La production musicale en plus du big data
Une vision qui a poussé ce passionné de l’entrepreneuriat à vouloir rivaliser avec les grandes entreprises internationales. Les challenges, le jeune homme les a d’ailleurs affrontés très tôt en lançant à 20 ans sa première entreprise: Hope Music Group, une maison de production musicale qui a pignon sur rue au Cameroun et dans la sous-région.
«Nous vendons des compositions musicales (Beat) et produisons également des artistes locaux bien connus. À ce jour, nous détenons 60% du marché de la distribution musicale en Afrique Centrale. Certains de nos artistes occupent encore la tête des classements dans les hits parades. Nous y mettons beaucoup de passion et de détermination», confie-t-il au micro de Sputnik.
«Avant de se lancer, il est important de se demander ce que l’on apporte comme innovation dans le secteur d’activité et le marché que l’on désire conquérir. Je pense aussi particulièrement qu’un entrepreneur doit toujours garder la tête haute. Croire en lui, à son projet et à l’avenir, c’est fondamental», insiste-t-il.

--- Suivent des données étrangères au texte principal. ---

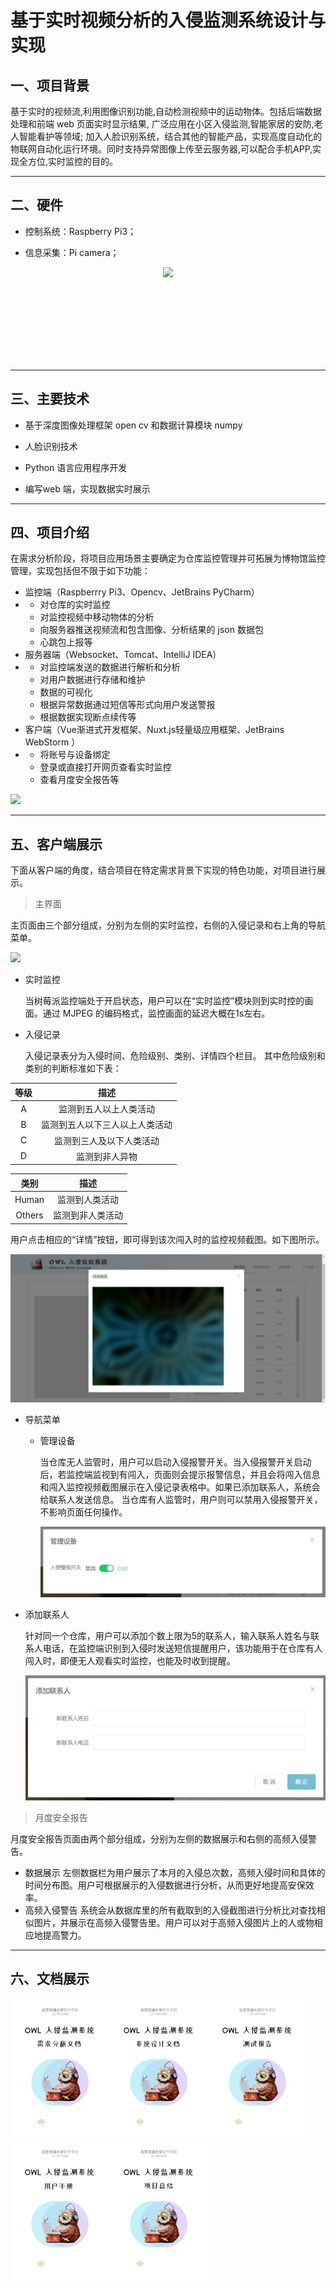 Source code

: # 基于实时视频分析的入侵监测系统设计与实现

## 一、项目背景
基于实时的视频流,利用图像识别功能,自动检测视频中的运动物体。包括后端数据处理和前端 web 页面实时显示结果, 广泛应用在小区入侵监测,智能家居的安防,老人智能看护等领域; 加入人脸识别系统，结合其他的智能产品，实现高度自动化的物联网自动化运行环境。同时支持异常图像上传至云服务器,可以配合手机APP,实现全方位,实时监控的目的。 

---

## 二、硬件

- 控制系统：Raspberry Pi3；

- 信息采集：Pi camera；
<div style="background-color:none;height:150px;text-align:center;"><img src="http://static.zybuluo.com/TangWill/mmrkgojknahihs4juif0uxb7/image_1defagdvg1vbaidhle54qq1259.png" /></div>

---

## 三、主要技术

- 基于深度图像处理框架 open cv 和数据计算模块 numpy

- 	人脸识别技术
-	Python 语言应用程序开发
-	编写web 端，实现数据实时展示

---

## 四、项目介绍

在需求分析阶段，将项目应用场景主要确定为仓库监控管理并可拓展为博物馆监控管理，实现包括但不限于如下功能：

- 监控端（Raspberrry Pi3、Opencv、JetBrains PyCharm）
- - 对仓库的实时监控
  - 对监控视频中移动物体的分析
  - 向服务器推送视频流和包含图像、分析结果的 json 数据包
  - 心跳包上报等
- 服务器端（Websocket、Tomcat、IntelliJ IDEA）
- - 对监控端发送的数据进行解析和分析
  - 对用户数据进行存储和维护
  - 数据的可视化
  - 根据异常数据通过短信等形式向用户发送警报
  - 根据数据实现断点续传等
- 客户端（Vue渐进式开发框架、Nuxt.js轻量级应用框架、JetBrains WebStorm ）
- - 将账号与设备绑定
  - 登录或直接打开网页查看实时监控
  - 查看月度安全报告等

![](http://static.zybuluo.com/TangWill/sw5opqzft80959h3s2x8um05/%E5%9B%BE%E7%89%871.png)

---

## 五、客户端展示

下面从客户端的角度，结合项目在特定需求背景下实现的特色功能，对项目进行展示。

> 主界面

主页面由三个部分组成，分别为左侧的实时监控，右侧的入侵记录和右上角的导航菜单。

![](http://static.zybuluo.com/TangWill/bh1nnaez8x4qbkc0ocp1qe0q/%E7%94%A8%E6%88%B7%E6%89%8B%E5%86%8C.jpg)

- 实时监控

  当树莓派监控端处于开启状态，用户可以在“实时监控”模块则到实时控的画面。通过 MJPEG 的编码格式，监控画面的延迟大概在1s左右。

- 入侵记录

  入侵记录表分为入侵时间、危险级别、类别、详情四个栏目。
  其中危险级别和类别的判断标准如下表：

| 等级 |              描述              |
| :-----------------------------------------------: | :------------------------------------------------------------------------------: |
|  A   |     监测到五人以上人类活动     |
|  B   | 监测到五人以下三人以上人类活动 |
|  C   |    监测到三人及以下人类活动    |
|  D   |         监测到非人异物         |

|  类别  |       描述       |
| :----: | :--------------: |
| Human  |  监测到人类活动  |
| Others | 监测到非人类活动 |

用户点击相应的“详情”按钮，即可得到该次闯入时的监控视频截图。如下图所示。

![](img/03.png)

- 导航菜单

  - 管理设备

    当仓库无人监管时，用户可以启动入侵报警开关。当入侵报警开关启动后，若监控端监视到有闯入，页面则会提示报警信息，并且会将闯入信息和闯入监控视频截图展示在入侵记录表格中。如果已添加联系人，系统会给联系人发送信息。
    当仓库有人监管时，用户则可以禁用入侵报警开关，不影响页面任何操作。

    ![](img/04.png)

- 添加联系人

  针对同一个仓库，用户可以添加个数上限为5的联系人，输入联系人姓名与联系人电话，在监控端识别到入侵时发送短信提醒用户，该功能用于在仓库有人闯入时，即便无人观看实时监控，也能及时收到提醒。

  ![](img/05.png)

> 月度安全报告

月度安全报告页面由两个部分组成，分别为左侧的数据展示和右侧的高频入侵警告。

- 数据展示
  左侧数据栏为用户展示了本月的入侵总次数，高频入侵时间和具体的时间分布图。用户可根据展示的入侵数据进行分析，从而更好地提高安保效率。
- 高频入侵警告
  系统会从数据库里的所有截取到的入侵截图进行分析比对查找相似图片，并展示在高频入侵警告里。用户可以对于高频入侵图片上的人或物相应地提高警力。

---

## 六、文档展示

<img src="img/06.jpg" style="zoom:28%;" /><img src="img/08.jpg" style="zoom:28%;" /><img src="img/09.jpg" style="zoom:28%;" /><img src="img/10.jpg" style="zoom:28%;" /><img src="img/07.jpg" style="zoom:28%;" />
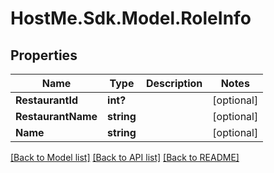 # HostMe.Sdk.Model.RoleInfo
## Properties

Name | Type | Description | Notes
------------ | ------------- | ------------- | -------------
**RestaurantId** | **int?** |  | [optional] 
**RestaurantName** | **string** |  | [optional] 
**Name** | **string** |  | [optional] 

[[Back to Model list]](../README.md#documentation-for-models) [[Back to API list]](../README.md#documentation-for-api-endpoints) [[Back to README]](../README.md)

Alors que le continent accuse encore un retard dans la collecte et l’exploitation des données numériques dû au manque d’infrastructures adaptées, les entrepreneurs du domaine du big data comme Philippe Nkouaya espèrent vulgariser la pratique et en faire un outil déterminant, au cœur des décisions managériales des entreprises africaines. Y parviendront-ils? Pour les experts du domaine, cela ne fait aucun doute en raison des besoins énormes. L’accès au financement pour ces pionniers du numérique sera toutefois déterminant pour savoir en combien de temps la révolution du big data aura transformé l’Afrique.